#### Task details:
Every record below is to be copied exactly, with its images omitted.

Available records Block Start

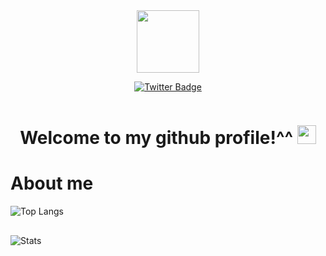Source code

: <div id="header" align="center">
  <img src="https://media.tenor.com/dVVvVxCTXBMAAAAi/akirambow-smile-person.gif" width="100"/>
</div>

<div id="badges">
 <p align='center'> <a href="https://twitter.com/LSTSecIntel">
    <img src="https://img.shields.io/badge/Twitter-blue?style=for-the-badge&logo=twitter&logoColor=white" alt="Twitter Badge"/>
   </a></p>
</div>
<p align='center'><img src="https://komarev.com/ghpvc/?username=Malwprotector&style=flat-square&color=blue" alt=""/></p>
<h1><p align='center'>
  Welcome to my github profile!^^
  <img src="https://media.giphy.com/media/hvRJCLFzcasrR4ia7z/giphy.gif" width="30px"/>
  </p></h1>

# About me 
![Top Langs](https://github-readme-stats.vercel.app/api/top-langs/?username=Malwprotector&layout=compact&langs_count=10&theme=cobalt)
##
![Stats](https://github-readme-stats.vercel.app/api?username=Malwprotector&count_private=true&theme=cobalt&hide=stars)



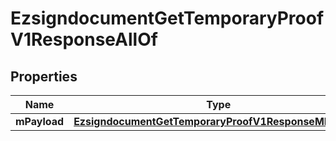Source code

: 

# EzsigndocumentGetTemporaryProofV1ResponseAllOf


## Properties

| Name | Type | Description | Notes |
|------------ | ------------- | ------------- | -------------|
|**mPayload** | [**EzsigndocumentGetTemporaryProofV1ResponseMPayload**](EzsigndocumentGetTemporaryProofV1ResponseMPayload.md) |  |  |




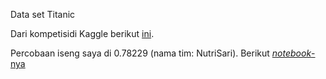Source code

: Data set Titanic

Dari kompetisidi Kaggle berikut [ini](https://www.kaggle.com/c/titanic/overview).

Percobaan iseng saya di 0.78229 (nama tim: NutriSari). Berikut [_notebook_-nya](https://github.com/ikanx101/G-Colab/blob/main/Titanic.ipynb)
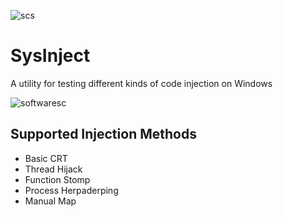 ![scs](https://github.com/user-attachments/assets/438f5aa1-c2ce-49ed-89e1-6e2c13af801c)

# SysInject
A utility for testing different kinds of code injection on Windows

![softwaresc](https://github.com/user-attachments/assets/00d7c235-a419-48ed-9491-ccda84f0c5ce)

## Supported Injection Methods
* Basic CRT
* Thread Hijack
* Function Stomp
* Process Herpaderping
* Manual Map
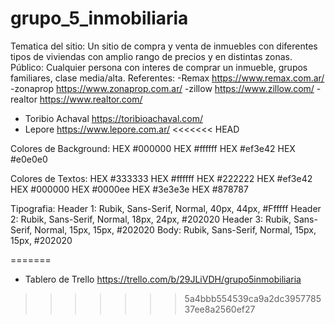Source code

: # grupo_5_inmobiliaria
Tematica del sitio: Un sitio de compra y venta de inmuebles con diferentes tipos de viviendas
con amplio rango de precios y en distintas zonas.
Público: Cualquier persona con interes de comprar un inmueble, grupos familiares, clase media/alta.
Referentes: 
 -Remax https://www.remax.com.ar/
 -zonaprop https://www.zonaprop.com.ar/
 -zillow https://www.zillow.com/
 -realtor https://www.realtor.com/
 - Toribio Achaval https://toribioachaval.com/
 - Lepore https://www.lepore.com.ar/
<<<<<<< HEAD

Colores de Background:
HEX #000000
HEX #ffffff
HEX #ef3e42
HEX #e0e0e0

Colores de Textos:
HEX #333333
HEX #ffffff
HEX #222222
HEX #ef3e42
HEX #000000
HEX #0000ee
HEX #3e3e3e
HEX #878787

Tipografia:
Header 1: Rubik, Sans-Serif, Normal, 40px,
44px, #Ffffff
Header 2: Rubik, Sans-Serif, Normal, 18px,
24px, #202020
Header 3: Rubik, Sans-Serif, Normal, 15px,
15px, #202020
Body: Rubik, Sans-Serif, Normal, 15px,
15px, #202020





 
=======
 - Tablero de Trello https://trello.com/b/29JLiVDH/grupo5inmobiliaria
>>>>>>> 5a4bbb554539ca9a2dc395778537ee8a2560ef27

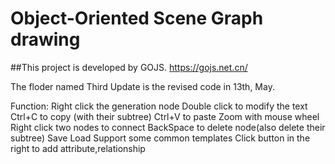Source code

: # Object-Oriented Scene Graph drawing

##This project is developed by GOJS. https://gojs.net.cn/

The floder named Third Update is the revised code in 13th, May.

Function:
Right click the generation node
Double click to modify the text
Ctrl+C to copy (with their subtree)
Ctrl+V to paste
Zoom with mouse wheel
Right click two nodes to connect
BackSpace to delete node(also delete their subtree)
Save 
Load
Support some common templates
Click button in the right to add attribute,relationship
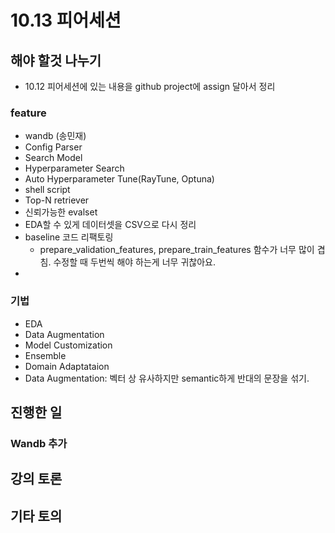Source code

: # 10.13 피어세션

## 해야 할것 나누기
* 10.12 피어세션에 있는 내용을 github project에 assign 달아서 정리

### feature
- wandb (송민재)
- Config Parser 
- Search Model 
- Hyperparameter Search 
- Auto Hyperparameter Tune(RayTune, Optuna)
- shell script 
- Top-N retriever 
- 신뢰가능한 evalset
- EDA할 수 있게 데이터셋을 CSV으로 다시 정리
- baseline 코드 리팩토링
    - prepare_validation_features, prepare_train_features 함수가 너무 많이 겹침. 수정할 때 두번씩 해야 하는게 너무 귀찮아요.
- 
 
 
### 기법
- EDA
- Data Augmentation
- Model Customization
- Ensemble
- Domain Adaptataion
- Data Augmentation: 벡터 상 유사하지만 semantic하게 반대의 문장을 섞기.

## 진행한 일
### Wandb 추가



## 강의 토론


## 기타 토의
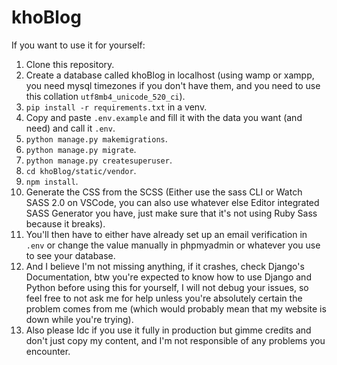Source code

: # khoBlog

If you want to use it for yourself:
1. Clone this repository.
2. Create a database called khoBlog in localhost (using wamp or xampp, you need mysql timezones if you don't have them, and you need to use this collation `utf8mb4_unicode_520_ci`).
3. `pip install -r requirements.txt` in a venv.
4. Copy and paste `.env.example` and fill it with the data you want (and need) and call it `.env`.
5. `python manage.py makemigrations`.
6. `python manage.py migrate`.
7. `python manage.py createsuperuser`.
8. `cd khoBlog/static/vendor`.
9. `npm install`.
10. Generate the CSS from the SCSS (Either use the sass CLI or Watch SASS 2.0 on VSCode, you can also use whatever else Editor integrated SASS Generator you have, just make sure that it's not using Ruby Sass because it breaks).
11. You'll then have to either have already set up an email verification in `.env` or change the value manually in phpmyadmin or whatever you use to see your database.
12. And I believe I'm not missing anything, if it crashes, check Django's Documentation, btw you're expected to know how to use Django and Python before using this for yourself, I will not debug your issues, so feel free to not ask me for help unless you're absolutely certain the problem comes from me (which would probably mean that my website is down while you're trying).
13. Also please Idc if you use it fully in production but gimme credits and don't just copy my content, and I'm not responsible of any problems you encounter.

Available records Block End

#### Output below:
Source code

: <div id="header" align="center">
  <img src="https://media.tenor.com/dVVvVxCTXBMAAAAi/akirambow-smile-person.gif" width="100"/>
</div>

<div id="badges">
 <p align='center'> <a href="https://twitter.com/LSTSecIntel">
    <img src="https://img.shields.io/badge/Twitter-blue?style=for-the-badge&logo=twitter&logoColor=white" alt="Twitter Badge"/>
   </a></p>
</div>
<p align='center'><img src="https://komarev.com/ghpvc/?username=Malwprotector&style=flat-square&color=blue" alt=""/></p>
<h1><p align='center'>
  Welcome to my github profile!^^
  <img src="https://media.giphy.com/media/hvRJCLFzcasrR4ia7z/giphy.gif" width="30px"/>
  </p></h1>

# About me 
![Top Langs](https://github-readme-stats.vercel.app/api/top-langs/?username=Malwprotector&layout=compact&langs_count=10&theme=cobalt)
##
![Stats](https://github-readme-stats.vercel.app/api?username=Malwprotector&count_private=true&theme=cobalt&hide=stars)



Source code

: 

# EzsigndocumentGetTemporaryProofV1ResponseAllOf


## Properties

| Name | Type | Description | Notes |
|------------ | ------------- | ------------- | -------------|
|**mPayload** | [**EzsigndocumentGetTemporaryProofV1ResponseMPayload**](EzsigndocumentGetTemporaryProofV1ResponseMPayload.md) |  |  |




Source code

: Data set Titanic

Dari kompetisidi Kaggle berikut [ini](https://www.kaggle.com/c/titanic/overview).

Percobaan iseng saya di 0.78229 (nama tim: NutriSari). Berikut [_notebook_-nya](https://github.com/ikanx101/G-Colab/blob/main/Titanic.ipynb)
 ![scs](https://github.com/user-attachments/assets/438f5aa1-c2ce-49ed-89e1-6e2c13af801c)

# SysInject
A utility for testing different kinds of code injection on Windows

![softwaresc](https://github.com/user-attachments/assets/00d7c235-a419-48ed-9491-ccda84f0c5ce)

## Supported Injection Methods
* Basic CRT
* Thread Hijack
* Function Stomp
* Process Herpaderping
* Manual Map
Source code

: # grupo_5_inmobiliaria
Tematica del sitio: Un sitio de compra y venta de inmuebles con diferentes tipos de viviendas
con amplio rango de precios y en distintas zonas.
Público: Cualquier persona con interes de comprar un inmueble, grupos familiares, clase media/alta.
Referentes: 
 -Remax https://www.remax.com.ar/
 -zonaprop https://www.zonaprop.com.ar/
 -zillow https://www.zillow.com/
 -realtor https://www.realtor.com/
 - Toribio Achaval https://toribioachaval.com/
 - Lepore https://www.lepore.com.ar/
<<<<<<< HEAD

Colores de Background:
HEX #000000
HEX #ffffff
HEX #ef3e42
HEX #e0e0e0

Colores de Textos:
HEX #333333
HEX #ffffff
HEX #222222
HEX #ef3e42
HEX #000000
HEX #0000ee
HEX #3e3e3e
HEX #878787

Tipografia:
Header 1: Rubik, Sans-Serif, Normal, 40px,
44px, #Ffffff
Header 2: Rubik, Sans-Serif, Normal, 18px,
24px, #202020
Header 3: Rubik, Sans-Serif, Normal, 15px,
15px, #202020
Body: Rubik, Sans-Serif, Normal, 15px,
15px, #202020





 
=======
 - Tablero de Trello https://trello.com/b/29JLiVDH/grupo5inmobiliaria
>>>>>>> 5a4bbb554539ca9a2dc395778537ee8a2560ef27

Source code

: # Object-Oriented Scene Graph drawing

##This project is developed by GOJS. https://gojs.net.cn/

The floder named Third Update is the revised code in 13th, May.

Function:
Right click the generation node
Double click to modify the text
Ctrl+C to copy (with their subtree)
Ctrl+V to paste
Zoom with mouse wheel
Right click two nodes to connect
BackSpace to delete node(also delete their subtree)
Save 
Load
Support some common templates
Click button in the right to add attribute,relationship
Source code

: # 10.13 피어세션

## 해야 할것 나누기
* 10.12 피어세션에 있는 내용을 github project에 assign 달아서 정리

### feature
- wandb (송민재)
- Config Parser 
- Search Model 
- Hyperparameter Search 
- Auto Hyperparameter Tune(RayTune, Optuna)
- shell script 
- Top-N retriever 
- 신뢰가능한 evalset
- EDA할 수 있게 데이터셋을 CSV으로 다시 정리
- baseline 코드 리팩토링
    - prepare_validation_features, prepare_train_features 함수가 너무 많이 겹침. 수정할 때 두번씩 해야 하는게 너무 귀찮아요.
- 
 
 
### 기법
- EDA
- Data Augmentation
- Model Customization
- Ensemble
- Domain Adaptataion
- Data Augmentation: 벡터 상 유사하지만 semantic하게 반대의 문장을 섞기.

## 진행한 일
### Wandb 추가



## 강의 토론


## 기타 토의
Source code

: # khoBlog

If you want to use it for yourself:
1. Clone this repository.
2. Create a database called khoBlog in localhost (using wamp or xampp, you need mysql timezones if you don't have them, and you need to use this collation `utf8mb4_unicode_520_ci`).
3. `pip install -r requirements.txt` in a venv.
4. Copy and paste `.env.example` and fill it with the data you want (and need) and call it `.env`.
5. `python manage.py makemigrations`.
6. `python manage.py migrate`.
7. `python manage.py createsuperuser`.
8. `cd khoBlog/static/vendor`.
9. `npm install`.
10. Generate the CSS from the SCSS (Either use the sass CLI or Watch SASS 2.0 on VSCode, you can also use whatever else Editor integrated SASS Generator you have, just make sure that it's not using Ruby Sass because it breaks).
11. You'll then have to either have already set up an email verification in `.env` or change the value manually in phpmyadmin or whatever you use to see your database.
12. And I believe I'm not missing anything, if it crashes, check Django's Documentation, btw you're expected to know how to use Django and Python before using this for yourself, I will not debug your issues, so feel free to not ask me for help unless you're absolutely certain the problem comes from me (which would probably mean that my website is down while you're trying).
13. Also please Idc if you use it fully in production but gimme credits and don't just copy my content, and I'm not responsible of any problems you encounter.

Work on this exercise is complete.